Expectant mothers around the world prefer sons over daughters often because daughters are considered a “disappointment,” a financial burden, and for various other, often deep- rooted cultural reasons. Unwanted daughters is still a sad reality in many developing countries around the world where women’s rights are still lacking or non-existent.
Women in developed countries also experience “gender disappointment,” but for starkly different reasons. In the US, where women’s rights are the envy of women across the globe, having a daughter does not come with the negative cultural implications or financial burdens as is found in some other countries. Gender preference among American parents is split based on gender with women preferring daughters and men preferring sons. A report in Reproductive Medicine Online found that 70% of mothers who opted to choose their baby’s gender opted for girls. This article gives some more information about why many parents prefer a daughter.
When those two lines appeared on the test that would forever change my life, I too hoped for a little girl who would wear bows and coordinate outfits with me. Pregnancy was not ideal for me, hyperemesis and depression forced me to quit my job. My one hope was that it would all be “worth it” on the day of the ultrasound when I would find out I would have a daughter.
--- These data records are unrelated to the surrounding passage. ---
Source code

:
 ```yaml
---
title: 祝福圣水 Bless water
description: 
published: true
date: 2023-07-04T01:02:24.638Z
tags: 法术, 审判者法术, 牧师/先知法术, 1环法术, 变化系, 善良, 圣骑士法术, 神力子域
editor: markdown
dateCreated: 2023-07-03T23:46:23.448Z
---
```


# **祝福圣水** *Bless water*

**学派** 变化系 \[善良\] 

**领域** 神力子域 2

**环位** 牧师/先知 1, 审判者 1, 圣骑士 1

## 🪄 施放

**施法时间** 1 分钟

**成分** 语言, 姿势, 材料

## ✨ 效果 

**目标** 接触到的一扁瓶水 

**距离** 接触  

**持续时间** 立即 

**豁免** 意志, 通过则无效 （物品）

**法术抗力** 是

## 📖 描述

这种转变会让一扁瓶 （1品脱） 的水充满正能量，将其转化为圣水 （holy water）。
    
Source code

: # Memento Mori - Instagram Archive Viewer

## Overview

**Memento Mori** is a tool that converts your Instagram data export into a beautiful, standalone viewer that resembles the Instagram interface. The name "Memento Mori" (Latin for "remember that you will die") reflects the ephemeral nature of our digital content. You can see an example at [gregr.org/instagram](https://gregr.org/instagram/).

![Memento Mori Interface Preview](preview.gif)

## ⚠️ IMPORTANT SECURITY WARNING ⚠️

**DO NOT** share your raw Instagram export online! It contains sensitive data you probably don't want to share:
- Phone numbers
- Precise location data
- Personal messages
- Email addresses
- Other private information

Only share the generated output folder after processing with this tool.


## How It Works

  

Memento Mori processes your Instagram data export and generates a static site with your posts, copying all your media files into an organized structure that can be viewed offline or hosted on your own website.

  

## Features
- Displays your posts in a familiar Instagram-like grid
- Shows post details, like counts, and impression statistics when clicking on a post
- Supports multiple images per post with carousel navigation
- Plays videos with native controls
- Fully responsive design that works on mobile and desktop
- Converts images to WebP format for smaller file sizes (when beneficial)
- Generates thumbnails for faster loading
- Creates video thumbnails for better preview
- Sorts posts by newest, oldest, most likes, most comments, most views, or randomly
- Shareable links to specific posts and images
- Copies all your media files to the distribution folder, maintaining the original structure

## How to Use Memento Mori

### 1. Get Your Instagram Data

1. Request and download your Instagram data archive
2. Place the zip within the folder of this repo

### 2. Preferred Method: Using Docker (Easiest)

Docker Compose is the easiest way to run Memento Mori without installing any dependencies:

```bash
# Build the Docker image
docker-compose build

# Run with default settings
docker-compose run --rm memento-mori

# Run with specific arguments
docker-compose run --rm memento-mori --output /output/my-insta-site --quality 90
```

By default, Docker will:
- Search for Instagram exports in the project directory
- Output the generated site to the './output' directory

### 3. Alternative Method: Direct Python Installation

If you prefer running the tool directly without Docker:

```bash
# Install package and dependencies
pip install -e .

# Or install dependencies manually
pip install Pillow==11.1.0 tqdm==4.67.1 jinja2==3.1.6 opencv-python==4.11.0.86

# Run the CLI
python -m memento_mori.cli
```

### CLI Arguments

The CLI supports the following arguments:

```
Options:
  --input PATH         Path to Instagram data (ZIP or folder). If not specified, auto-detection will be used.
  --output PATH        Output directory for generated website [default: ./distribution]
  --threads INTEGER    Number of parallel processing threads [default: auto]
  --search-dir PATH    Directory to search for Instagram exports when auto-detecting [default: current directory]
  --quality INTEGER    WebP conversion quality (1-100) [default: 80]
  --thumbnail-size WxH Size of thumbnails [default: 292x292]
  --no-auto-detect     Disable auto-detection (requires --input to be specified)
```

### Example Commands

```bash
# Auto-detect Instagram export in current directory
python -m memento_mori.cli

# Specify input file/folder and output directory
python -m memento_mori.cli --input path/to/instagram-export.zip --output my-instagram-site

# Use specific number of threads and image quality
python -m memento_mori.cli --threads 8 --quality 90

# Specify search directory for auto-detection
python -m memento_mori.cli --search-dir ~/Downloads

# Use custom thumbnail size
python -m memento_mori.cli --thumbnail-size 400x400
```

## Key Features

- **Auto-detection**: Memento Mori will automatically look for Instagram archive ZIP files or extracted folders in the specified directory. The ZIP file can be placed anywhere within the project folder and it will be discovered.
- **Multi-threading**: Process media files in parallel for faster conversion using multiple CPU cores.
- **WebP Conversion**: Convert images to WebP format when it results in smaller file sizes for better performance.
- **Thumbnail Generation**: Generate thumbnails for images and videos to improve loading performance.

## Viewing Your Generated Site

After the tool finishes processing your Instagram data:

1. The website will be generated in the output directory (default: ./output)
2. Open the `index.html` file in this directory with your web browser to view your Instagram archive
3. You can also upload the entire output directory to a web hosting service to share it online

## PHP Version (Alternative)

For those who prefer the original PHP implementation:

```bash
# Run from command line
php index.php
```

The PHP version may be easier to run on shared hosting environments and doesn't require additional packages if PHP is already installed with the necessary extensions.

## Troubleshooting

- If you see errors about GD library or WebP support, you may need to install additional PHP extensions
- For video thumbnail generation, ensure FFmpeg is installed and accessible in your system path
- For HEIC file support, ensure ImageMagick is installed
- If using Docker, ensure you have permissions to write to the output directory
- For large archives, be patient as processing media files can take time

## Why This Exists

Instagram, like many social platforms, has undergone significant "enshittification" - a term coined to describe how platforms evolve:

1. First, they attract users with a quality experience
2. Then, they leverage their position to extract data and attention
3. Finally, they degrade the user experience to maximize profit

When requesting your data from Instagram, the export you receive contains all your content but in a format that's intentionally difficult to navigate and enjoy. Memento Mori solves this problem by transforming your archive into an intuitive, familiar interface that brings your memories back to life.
That day arrived…“It’s a boy!” was not what I wanted to hear. I was devastated. The tears began rolling and the anger began festering inside. When I arrived home I literally punched a hole in the wall (I am not kidding). My husband was devastated by my extreme reaction. He could not understand my disappointment. Honestly, I couldn’t exactly understand it entirely myself.
As 1 of 5 children, the only girl, I knew what it was like to be around smelly boys and to clean up urine on the floor from poorly aimed attempts to reach the toilet. I saw my mom devastated by the choices of my brothers daily. I also had an absent father during most of my childhood. I saw men as, well, a disappointment.
Boys leave their mothers to marry someone else. They break the rules and break their momma’s hearts. They don’t take care of their parents as they age. They move on, and don’t look back.
As the only girl, I assumed I was an expert on these matters.
I tried explaining these feelings to my husband, but he was beyond thrilled to be a father no matter the gender. Others just kept saying, “All that matters is a healthy baby,” or “You can always try for a girl later!” During my pregnancy my constant illness and worsening depression made it obvious to me another pregnancy was unlikely, so this was it: I was having a boy. This stark reality was a punch in the gut and made a difficult pregnancy even more daunting.
After my child was born I still struggled with saying “this is my son.” Rather, I would only describe him by name. I loved him, I was proud of him, but I couldn’t say the word “son.” As I struggled with postpartum depression, the burgeoning guilt of my disappointment at having a son continued to grow, especially as people around me announced they were having girls.
I knew how I felt was not right. I felt downright pathetic about my disappointment and jealousy.
Despite all that, I remember I would stare at his precious face and feel overwhelming love for him, but I couldn’t shake the grievous disappointment at not having a daughter. I would see little girl’s dresses and cry. The girl’s section at department stores offered a plethora of clothing to choose from, while there would be a third less to explore in the boy’s section. Seeing my friend’s little girls would just stab my heart. When someone would say, “You have to try for a girl, they are just so special!” I secretly wanted to lash out at them.
You may be thinking, “How can she put these words on paper?!” I get it. This is not something I am proud of, so judge away! I wish I could go back in time and find joy in those early days. That time is gone, but what I do have is now. Now, I watch my 6 year old son run around playing superman while jumping off the couch. Now, I laugh as he demands to wear a spider-man costume into stores. Now, I smile while rolling my eyes at his arguments as to why he shouldn’t have to take a shower.
I find a never ending joy unlike any I ever knew existed when he utters the words,
“I love you, momma.”
I love him, I adore him. I always have.
We are open to life, but it is unlikely I will have another child at this point. I probably won’t have that “mini-me.” Thankfully, I can say: that is okay with me. I have all I need and my heart is beyond full. Seeing my husband be such an amazing father and husband has helped me see that sons are capable of much more than I ever realized before.
Writing these thoughts on paper is a bit overwhelming. I anticipate judgment. I do wonder, what if my son reads this one day? How will that affect him? Should I just stuff these thoughts deep in the recesses of my brain rather than share? I am not proud of my story, but I am blessed I grew beyond those moments and feelings. I can say this: God gave me exactly what I needed. I NEED that little boy and always will. I thank God for trusting me with such a precious gift, the perfect gift; my preference is him, my sweet son.